EXERCISE AIM
Scan the records below. Copy every line in which the word "einen" appears.

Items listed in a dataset
>>>>

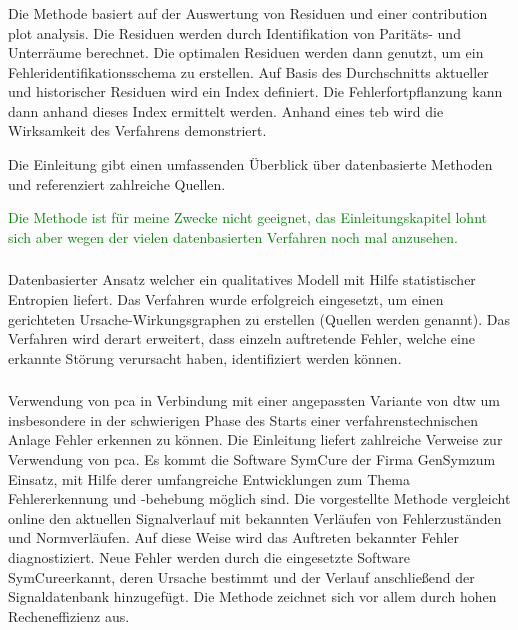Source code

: \subsubsection{\cite{Wang_2016}} Die Methode basiert auf der Auswertung von Residuen und einer \glqq contribution plot analysis\grqq { }. Die Residuen werden durch Identifikation von Parit\"ats- und Unterr\"aume berechnet. Die optimalen Residuen werden dann genutzt, um ein Fehleridentifikationsschema zu erstellen. Auf Basis des Durchschnitts aktueller und historischer Residuen wird ein Index definiert. Die Fehlerfortpflanzung kann dann anhand dieses Index ermittelt werden. Anhand eines \ac{teb} wird die Wirksamkeit des Verfahrens demonstriert.

Die Einleitung gibt einen umfassenden \"Uberblick \"uber datenbasierte Methoden und referenziert zahlreiche Quellen.  

\textcolor{green}{Die Methode ist f\"ur meine Zwecke nicht geeignet, das Einleitungskapitel lohnt sich aber wegen der vielen datenbasierten Verfahren noch mal anzusehen.}

\subsubsection{\cite{Hajihosseini2014}} Datenbasierter Ansatz welcher ein qualitatives Modell mit Hilfe statistischer Entropien liefert.  Das Verfahren wurde erfolgreich eingesetzt, um einen gerichteten Ursache-Wirkungsgraphen zu erstellen (Quellen werden genannt). Das Verfahren wird derart erweitert, dass einzeln auftretende Fehler, welche eine erkannte St\"orung verursacht haben, identifiziert werden k\"onnen.

\subsubsection{\cite{Wang2012}} Verwendung von \ac{pca} in Verbindung mit einer angepassten Variante von \ac{dtw} um insbesondere in der schwierigen Phase des Starts einer verfahrenstechnischen Anlage Fehler erkennen zu k\"onnen. Die Einleitung liefert zahlreiche Verweise zur Verwendung von \ac{pca}. Es kommt die Software \glqq SymCure\grqq { } der Firma \glqq GenSym\grqq { }zum Einsatz, mit Hilfe derer umfangreiche Entwicklungen zum Thema Fehlererkennung und -behebung m\"oglich sind. Die vorgestellte Methode vergleicht online den aktuellen Signalverlauf mit bekannten Verl\"aufen von Fehlerzust\"anden und Normverl\"aufen. Auf diese Weise wird das Auftreten bekannter Fehler diagnostiziert. Neue Fehler werden durch die eingesetzte Software \glqq SymCure\grqq { }erkannt, deren Ursache bestimmt und der Verlauf anschlie\ss{}end der Signaldatenbank hinzugef\"ugt. Die Methode zeichnet sich vor allem durch hohen Recheneffizienz aus.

<<<<

ANSWER FOR THE TASK
Die Einleitung gibt einen umfassenden \"Uberblick \"uber datenbasierte Methoden und referenziert zahlreiche Quellen.  
\subsubsection{\cite{Hajihosseini2014}} Datenbasierter Ansatz welcher ein qualitatives Modell mit Hilfe statistischer Entropien liefert.  Das Verfahren wurde erfolgreich eingesetzt, um einen gerichteten Ursache-Wirkungsgraphen zu erstellen (Quellen werden genannt). Das Verfahren wird derart erweitert, dass einzeln auftretende Fehler, welche eine erkannte St\"orung verursacht haben, identifiziert werden k\"onnen.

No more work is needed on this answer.